__ACTIVITY__. Take the line that contains "## Project Description" and all lines after it, up to and including the last line of the data, and write them out exactly; nothing else belongs in the answer.

__PROVIDED MATERIAL__.
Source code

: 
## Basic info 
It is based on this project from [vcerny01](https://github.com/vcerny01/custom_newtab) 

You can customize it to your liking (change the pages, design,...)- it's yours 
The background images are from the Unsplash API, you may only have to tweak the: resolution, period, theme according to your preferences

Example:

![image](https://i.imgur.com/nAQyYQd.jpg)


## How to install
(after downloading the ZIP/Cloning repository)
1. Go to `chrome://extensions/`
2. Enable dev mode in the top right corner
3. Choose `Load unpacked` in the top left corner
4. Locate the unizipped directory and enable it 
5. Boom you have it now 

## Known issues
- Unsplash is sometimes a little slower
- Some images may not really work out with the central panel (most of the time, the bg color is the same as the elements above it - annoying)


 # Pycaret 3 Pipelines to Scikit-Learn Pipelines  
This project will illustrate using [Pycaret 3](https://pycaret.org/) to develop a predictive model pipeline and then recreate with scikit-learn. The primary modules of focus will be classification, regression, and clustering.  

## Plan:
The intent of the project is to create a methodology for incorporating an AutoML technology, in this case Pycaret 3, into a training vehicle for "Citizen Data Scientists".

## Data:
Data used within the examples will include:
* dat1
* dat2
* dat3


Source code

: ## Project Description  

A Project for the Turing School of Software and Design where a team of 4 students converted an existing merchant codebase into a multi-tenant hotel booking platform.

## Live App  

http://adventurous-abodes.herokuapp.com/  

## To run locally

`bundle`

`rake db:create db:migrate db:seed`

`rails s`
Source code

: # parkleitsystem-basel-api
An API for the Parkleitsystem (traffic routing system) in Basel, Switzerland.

__EXERCISE SOLUTION__.
: ## Project Description  

A Project for the Turing School of Software and Design where a team of 4 students converted an existing merchant codebase into a multi-tenant hotel booking platform.

## Live App  

http://adventurous-abodes.herokuapp.com/  

## To run locally

`bundle`

`rake db:create db:migrate db:seed`

`rails s`
Source code

: # parkleitsystem-basel-api
An API for the Parkleitsystem (traffic routing system) in Basel, Switzerland.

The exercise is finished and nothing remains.